The last buggy patch of 2015, KB 3132372, begat the first buggy patch of 2016, KB 3133431, freshly updated to version 2. It appears that Microsoft found more bugs to squash.
It's hard to piece together a timeline for most Microsoft patches, in no small part because the official Windows Update list occasionally "forgets" to list updates and re-issues, and in part because the Internet Archive Wayback Machine rarely indexes historic copies of KB articles.
With that caveat, here's what I've been able to reconstruct.
On Dec. 29, Microsoft released KB 3132372, the last patch of 2015. As its title says, it was an "Update for vulnerabilities in Adobe Flash Player in Internet Explorer and Microsoft Edge: December 29, 2015" for IE in Windows 8, 8.1, Server 2012, 2012 R2, Win10, and Win10 version 1511, as well as Edge in Win10 and Win10 1511.
All hell broke loose.
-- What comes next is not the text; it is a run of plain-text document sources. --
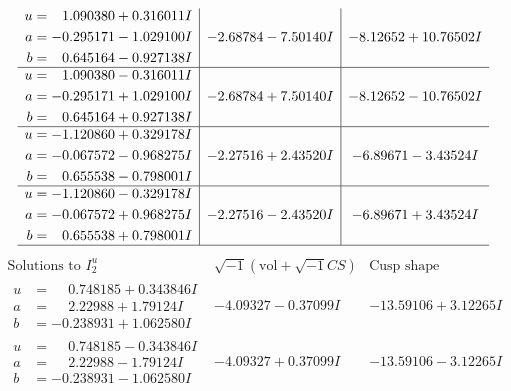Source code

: \documentclass[1p]{elsarticle_modified}
\theoremstyle{definition}
\newcommand{\I}{\sqrt{-1}}
\begin{document}
$$\begin{array}{c|c|c}
\begin{aligned}
u &= \phantom{-}1.090380 + 0.316011 I \\
a &= -0.295171 - 1.029100 I \\
b &= \phantom{-}0.645164 - 0.927138 I\end{aligned}
 & -2.68784 - 7.50140 I & -8.12652 + 10.76502 I \\ \hline\begin{aligned}
u &= \phantom{-}1.090380 - 0.316011 I \\
a &= -0.295171 + 1.029100 I \\
b &= \phantom{-}0.645164 + 0.927138 I\end{aligned}
 & -2.68784 + 7.50140 I & -8.12652 - 10.76502 I \\ \hline\begin{aligned}
u &= -1.120860 + 0.329178 I \\
a &= -0.067572 - 0.968275 I \\
b &= \phantom{-}0.655538 - 0.798001 I\end{aligned}
 & -2.27516 + 2.43520 I & -6.89671 - 3.43524 I \\ \hline\begin{aligned}
u &= -1.120860 - 0.329178 I \\
a &= -0.067572 + 0.968275 I \\
b &= \phantom{-}0.655538 + 0.798001 I\end{aligned}
 & -2.27516 - 2.43520 I & -6.89671 + 3.43524 I\\
 \hline 
 \end{array}$$\newpage$$\begin{array}{c|c|c}  
\text{Solutions to }I^u_{2}& \I (\text{vol} + \sqrt{-1}CS) & \text{Cusp shape}\\
 \hline 
\begin{aligned}
u &= \phantom{-}0.748185 + 0.343846 I \\
a &= \phantom{-}2.22988 + 1.79124 I \\
b &= -0.238931 + 1.062580 I\end{aligned}
 & -4.09327 - 0.37099 I & -13.59106 + 3.12265 I \\ \hline\begin{aligned}
u &= \phantom{-}0.748185 - 0.343846 I \\
a &= \phantom{-}2.22988 - 1.79124 I \\
b &= -0.238931 - 1.062580 I\end{aligned}
 & -4.09327 + 0.37099 I & -13.59106 - 3.12265 I \\ \hline\begin{aligned}

\end{aligned}
\end{array}$$
\end{document}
Within hours, the patch was accused of breaking Flash in many applications, including (remarkably!) Skype. The folks at Skype responded quickly by disabling the part of Skype that was causing the crash, but others weren't so lucky. For example, the HP Solution Center wouldn't launch.
The loudest complaints came from Windows 10 users. That prompted Microsoft to amend its KB 3132372 article to say:
Known issues in this security update
We are aware of limited application crashes that occur after this security update is installed on Windows 10.
A week later, on Jan. 5, Microsoft released a patch called KB 3133431 that apparently fixed the problems in Windows 10. In the interim, IE and Edge users in Win10 couldn't get Flash to work. The Jan. 5 version of the patch said it:
Resolves a problem in which Adobe Flash Player does not load correctly in applications that are running in Internet Explorer or Microsoft Edge and that have Flash Player embedded. This problem occurs after security update 3132372 for Adobe Flash is installed on Windows 10.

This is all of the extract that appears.